Extracted entries below:

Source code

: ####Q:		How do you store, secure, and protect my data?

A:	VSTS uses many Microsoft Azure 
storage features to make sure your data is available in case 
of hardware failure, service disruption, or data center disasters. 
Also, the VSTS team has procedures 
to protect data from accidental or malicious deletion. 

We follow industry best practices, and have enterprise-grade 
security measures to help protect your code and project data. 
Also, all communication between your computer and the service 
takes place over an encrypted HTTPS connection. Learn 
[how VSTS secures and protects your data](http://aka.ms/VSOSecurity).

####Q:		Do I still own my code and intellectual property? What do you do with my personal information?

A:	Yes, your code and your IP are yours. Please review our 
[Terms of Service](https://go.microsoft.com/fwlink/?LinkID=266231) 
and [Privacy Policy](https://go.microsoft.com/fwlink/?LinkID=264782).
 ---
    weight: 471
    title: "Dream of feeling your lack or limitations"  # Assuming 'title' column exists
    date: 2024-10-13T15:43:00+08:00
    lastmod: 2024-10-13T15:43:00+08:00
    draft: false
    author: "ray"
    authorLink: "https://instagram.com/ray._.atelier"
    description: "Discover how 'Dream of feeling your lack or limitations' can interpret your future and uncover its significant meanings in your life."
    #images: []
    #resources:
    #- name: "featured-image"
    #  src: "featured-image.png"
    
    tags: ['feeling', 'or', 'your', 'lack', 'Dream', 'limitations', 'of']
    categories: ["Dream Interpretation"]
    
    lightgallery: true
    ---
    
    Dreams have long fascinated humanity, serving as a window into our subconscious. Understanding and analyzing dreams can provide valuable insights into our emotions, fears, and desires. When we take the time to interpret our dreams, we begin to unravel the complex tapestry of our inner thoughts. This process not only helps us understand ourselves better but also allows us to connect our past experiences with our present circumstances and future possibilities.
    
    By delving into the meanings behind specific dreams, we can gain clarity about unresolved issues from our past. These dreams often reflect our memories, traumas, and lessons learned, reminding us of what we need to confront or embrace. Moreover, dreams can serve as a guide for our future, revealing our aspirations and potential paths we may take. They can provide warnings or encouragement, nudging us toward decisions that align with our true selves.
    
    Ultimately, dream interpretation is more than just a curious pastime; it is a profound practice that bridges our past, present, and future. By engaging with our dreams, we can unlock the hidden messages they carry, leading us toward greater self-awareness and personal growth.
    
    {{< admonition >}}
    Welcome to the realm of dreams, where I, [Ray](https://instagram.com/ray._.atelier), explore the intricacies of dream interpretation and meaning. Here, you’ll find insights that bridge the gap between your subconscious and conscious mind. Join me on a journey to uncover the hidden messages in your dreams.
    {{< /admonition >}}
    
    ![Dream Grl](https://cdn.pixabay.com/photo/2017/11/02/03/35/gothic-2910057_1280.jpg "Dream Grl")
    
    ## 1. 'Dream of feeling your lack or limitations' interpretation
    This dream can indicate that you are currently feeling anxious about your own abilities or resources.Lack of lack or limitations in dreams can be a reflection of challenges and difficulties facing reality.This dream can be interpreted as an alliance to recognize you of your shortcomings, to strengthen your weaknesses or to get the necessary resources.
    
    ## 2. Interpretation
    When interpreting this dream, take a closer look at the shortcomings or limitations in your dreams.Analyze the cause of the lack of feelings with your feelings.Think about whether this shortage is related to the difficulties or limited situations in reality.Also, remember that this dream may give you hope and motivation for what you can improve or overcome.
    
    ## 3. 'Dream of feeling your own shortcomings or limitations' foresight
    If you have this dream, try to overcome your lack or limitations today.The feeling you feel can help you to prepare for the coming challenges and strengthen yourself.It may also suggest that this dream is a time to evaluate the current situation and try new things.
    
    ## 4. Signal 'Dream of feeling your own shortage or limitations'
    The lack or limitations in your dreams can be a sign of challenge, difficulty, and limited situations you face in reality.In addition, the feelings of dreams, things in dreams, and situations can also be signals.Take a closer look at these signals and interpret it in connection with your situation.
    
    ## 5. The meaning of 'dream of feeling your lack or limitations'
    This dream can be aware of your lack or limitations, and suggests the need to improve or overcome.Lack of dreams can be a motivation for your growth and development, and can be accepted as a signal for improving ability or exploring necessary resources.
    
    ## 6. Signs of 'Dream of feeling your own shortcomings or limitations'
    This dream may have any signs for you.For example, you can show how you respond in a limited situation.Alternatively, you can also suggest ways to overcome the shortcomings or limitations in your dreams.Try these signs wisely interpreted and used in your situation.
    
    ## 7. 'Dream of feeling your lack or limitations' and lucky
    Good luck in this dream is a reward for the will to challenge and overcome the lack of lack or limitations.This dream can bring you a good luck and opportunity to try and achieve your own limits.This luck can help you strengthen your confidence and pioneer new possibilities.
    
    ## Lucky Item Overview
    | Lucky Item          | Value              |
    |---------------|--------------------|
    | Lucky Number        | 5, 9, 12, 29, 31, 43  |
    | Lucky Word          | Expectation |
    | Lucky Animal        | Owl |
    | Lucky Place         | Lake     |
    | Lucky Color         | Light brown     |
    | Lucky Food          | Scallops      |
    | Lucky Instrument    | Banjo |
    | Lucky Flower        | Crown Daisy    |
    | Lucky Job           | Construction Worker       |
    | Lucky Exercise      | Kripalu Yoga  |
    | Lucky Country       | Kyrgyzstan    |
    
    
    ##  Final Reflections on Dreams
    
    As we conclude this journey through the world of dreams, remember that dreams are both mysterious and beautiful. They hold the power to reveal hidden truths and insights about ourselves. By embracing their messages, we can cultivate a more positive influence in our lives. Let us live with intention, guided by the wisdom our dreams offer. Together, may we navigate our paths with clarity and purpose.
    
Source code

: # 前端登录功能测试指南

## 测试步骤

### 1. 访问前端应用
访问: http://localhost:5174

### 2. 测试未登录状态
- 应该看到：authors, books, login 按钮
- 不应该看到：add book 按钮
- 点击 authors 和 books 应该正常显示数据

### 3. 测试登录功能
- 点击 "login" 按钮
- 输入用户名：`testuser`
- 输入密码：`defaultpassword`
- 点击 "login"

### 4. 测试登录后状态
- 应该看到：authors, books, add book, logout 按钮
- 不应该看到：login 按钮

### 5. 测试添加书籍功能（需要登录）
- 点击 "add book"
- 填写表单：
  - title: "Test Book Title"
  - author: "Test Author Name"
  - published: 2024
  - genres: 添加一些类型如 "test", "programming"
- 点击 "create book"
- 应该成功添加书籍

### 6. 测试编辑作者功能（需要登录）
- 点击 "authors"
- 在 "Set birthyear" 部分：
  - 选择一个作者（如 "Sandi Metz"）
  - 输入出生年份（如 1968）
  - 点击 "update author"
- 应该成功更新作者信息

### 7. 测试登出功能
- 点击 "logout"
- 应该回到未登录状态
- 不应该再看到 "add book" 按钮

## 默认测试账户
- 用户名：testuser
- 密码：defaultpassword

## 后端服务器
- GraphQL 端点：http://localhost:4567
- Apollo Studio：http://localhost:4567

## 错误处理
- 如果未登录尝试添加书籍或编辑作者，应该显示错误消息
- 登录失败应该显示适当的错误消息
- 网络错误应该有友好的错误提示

End of Extracted entries.
Extracted entries below:

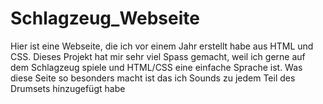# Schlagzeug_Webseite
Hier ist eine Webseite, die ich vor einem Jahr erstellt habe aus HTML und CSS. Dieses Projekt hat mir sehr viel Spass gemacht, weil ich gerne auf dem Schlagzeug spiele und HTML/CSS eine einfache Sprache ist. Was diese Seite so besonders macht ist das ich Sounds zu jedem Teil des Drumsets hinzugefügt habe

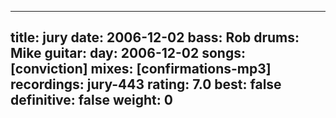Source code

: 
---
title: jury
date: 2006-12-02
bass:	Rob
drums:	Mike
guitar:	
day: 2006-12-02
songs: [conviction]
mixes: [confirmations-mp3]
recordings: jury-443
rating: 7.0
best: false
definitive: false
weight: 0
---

End of Extracted entries.

## What the exercise asks
From the preceding records, count the lines where "logout" occurs and reply with the number only.

## Solution
2